Name people — right-click a person card to rename them. Leave the name blank to clear it. Names are per-library.

Merge people — select two or more person cards, then choose Merge Selected. Alcoves reassigns all the face crops to a single person. Use this when the same individual has been split into separate groups.

Split a face — open a person’s detail page to see every face crop attributed to them. If a face doesn’t belong, use the context menu on that crop to move it to a new person. If the original person becomes empty after the split, you’re redirected back to the people list.

Change a cover photo — on a person’s detail page, use the context menu on any face crop to make it the cover image shown on the people grid.

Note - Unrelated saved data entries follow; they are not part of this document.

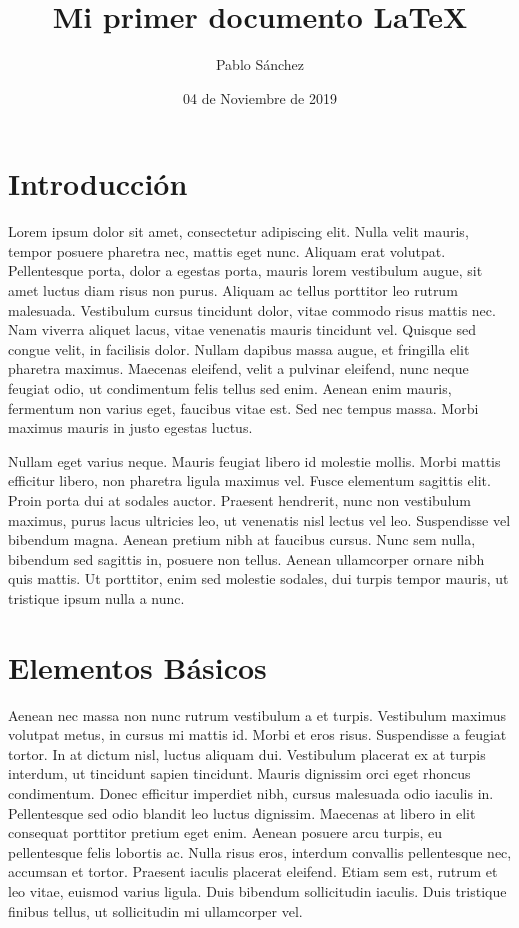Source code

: \documentclass{article}
\title{Mi primer documento \LaTeX}
\author{Pablo Sánchez}
\date{04 de Noviembre de 2019}
\begin{document}
\maketitle

\section{Introducción}

Lorem ipsum dolor sit amet, consectetur adipiscing elit. Nulla velit mauris, tempor posuere pharetra nec, mattis eget nunc. Aliquam erat volutpat. Pellentesque porta, dolor a egestas porta, mauris lorem vestibulum augue, sit amet luctus diam risus non purus. Aliquam ac tellus porttitor leo rutrum malesuada. Vestibulum cursus tincidunt dolor, vitae commodo risus mattis nec. Nam viverra aliquet lacus, vitae venenatis mauris tincidunt vel. Quisque sed congue velit, in facilisis dolor. Nullam dapibus massa augue, et fringilla elit pharetra maximus. Maecenas eleifend, velit a pulvinar eleifend, nunc neque feugiat odio, ut condimentum felis tellus sed enim. Aenean enim mauris, fermentum non varius eget, faucibus vitae est. Sed nec tempus massa. Morbi maximus mauris in justo egestas luctus.

Nullam eget varius neque. Mauris feugiat libero id molestie mollis. Morbi mattis efficitur libero, non pharetra ligula maximus vel. Fusce elementum sagittis elit. Proin porta dui at sodales auctor. Praesent hendrerit, nunc non vestibulum maximus, purus lacus ultricies leo, ut venenatis nisl lectus vel leo. Suspendisse vel bibendum magna. Aenean pretium nibh at faucibus cursus. Nunc sem nulla, bibendum sed sagittis in, posuere non tellus. Aenean ullamcorper ornare nibh quis mattis. Ut porttitor, enim sed molestie sodales, dui turpis tempor mauris, ut tristique ipsum nulla a nunc.

\section{Elementos Básicos}

Aenean nec massa non nunc rutrum vestibulum a et turpis. Vestibulum maximus volutpat metus, in cursus mi mattis id. Morbi et eros risus. Suspendisse a feugiat tortor. In at dictum nisl, luctus aliquam dui. Vestibulum placerat ex at turpis interdum, ut tincidunt sapien tincidunt. Mauris dignissim orci eget rhoncus condimentum. Donec efficitur imperdiet nibh, cursus malesuada odio iaculis in. Pellentesque sed odio blandit leo luctus dignissim. Maecenas at libero in elit consequat porttitor pretium eget enim. Aenean posuere arcu turpis, eu pellentesque felis lobortis ac. Nulla risus eros, interdum convallis pellentesque nec, accumsan et tortor. Praesent iaculis placerat eleifend. Etiam sem est, rutrum et leo vitae, euismod varius ligula. Duis bibendum sollicitudin iaculis. Duis tristique finibus tellus, ut sollicitudin mi ullamcorper vel.
\end{document}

Click any face crop to open the full source image.

Alcoves uses two ONNX models to recognize faces:

  1. SCRFD (det_10g.onnx) detects face bounding boxes and five facial landmarks in each image.
  2. ArcFace (w600k_r50.onnx) computes a 512-dimensional face embedding for each detected face — a numerical fingerprint of the face’s appearance.

The embedding is stored alongside the face’s bounding box, detection confidence, and a quality score (factoring in size, confidence, landmark geometry, and aspect ratio).

Clustering groups embeddings into people using a k-nearest-neighbor search powered by pgvector with an HNSW index. When a new face is processed:

  • Alcoves queries for nearby embeddings that already belong to a known person and votes on the best match.
  • If the closest match is within the distance threshold, the face is assigned to that person.
  • If no match is found but enough unassigned nearby faces exist (the minimum cluster size), Alcoves creates a new person and bulk-assigns them all.
  • After a new person is created, Alcoves checks whether it should be automatically merged into an existing person whose embeddings are very close — preventing duplicates created by lighting or angle variation.

Faces that don’t yet have enough neighbors to form a cluster remain unassigned until more evidence accumulates as additional images are processed.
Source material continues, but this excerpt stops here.